> _Required action_
Produce one exact copy of the records, no pictures.

Records contained in a dataset:
====

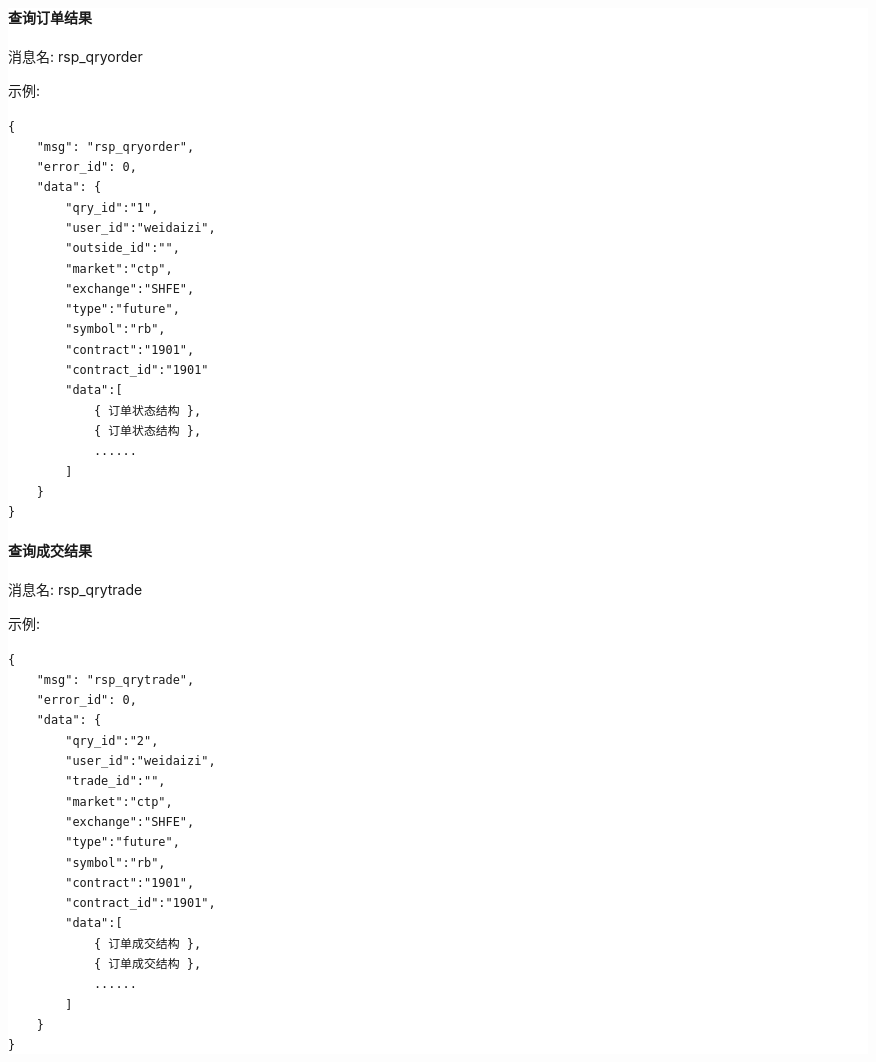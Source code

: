 
#### 查询订单结果
消息名: rsp_qryorder 

示例:
```
{
    "msg": "rsp_qryorder",
    "error_id": 0,
    "data": {
        "qry_id":"1",
        "user_id":"weidaizi",
        "outside_id":"",
        "market":"ctp",
        "exchange":"SHFE",
        "type":"future",
        "symbol":"rb",
        "contract":"1901",
        "contract_id":"1901"
        "data":[
            { 订单状态结构 },
            { 订单状态结构 },
            ......
        ]
    }
}
```

#### 查询成交结果
消息名: rsp_qrytrade 

示例:
```
{
    "msg": "rsp_qrytrade",
    "error_id": 0,
    "data": {
        "qry_id":"2",
        "user_id":"weidaizi",
        "trade_id":"",
        "market":"ctp",
        "exchange":"SHFE",
        "type":"future",
        "symbol":"rb",
        "contract":"1901",
        "contract_id":"1901",
        "data":[
            { 订单成交结构 },
            { 订单成交结构 },
            ......
        ]
    }
}
```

====

> _Written response_
Source code

: 
#### 查询订单结果
消息名: rsp_qryorder 

示例:
```
{
    "msg": "rsp_qryorder",
    "error_id": 0,
    "data": {
        "qry_id":"1",
        "user_id":"weidaizi",
        "outside_id":"",
        "market":"ctp",
        "exchange":"SHFE",
        "type":"future",
        "symbol":"rb",
        "contract":"1901",
        "contract_id":"1901"
        "data":[
            { 订单状态结构 },
            { 订单状态结构 },
            ......
        ]
    }
}
```

#### 查询成交结果
消息名: rsp_qrytrade 

示例:
```
{
    "msg": "rsp_qrytrade",
    "error_id": 0,
    "data": {
        "qry_id":"2",
        "user_id":"weidaizi",
        "trade_id":"",
        "market":"ctp",
        "exchange":"SHFE",
        "type":"future",
        "symbol":"rb",
        "contract":"1901",
        "contract_id":"1901",
        "data":[
            { 订单成交结构 },
            { 订单成交结构 },
            ......
        ]
    }
}
```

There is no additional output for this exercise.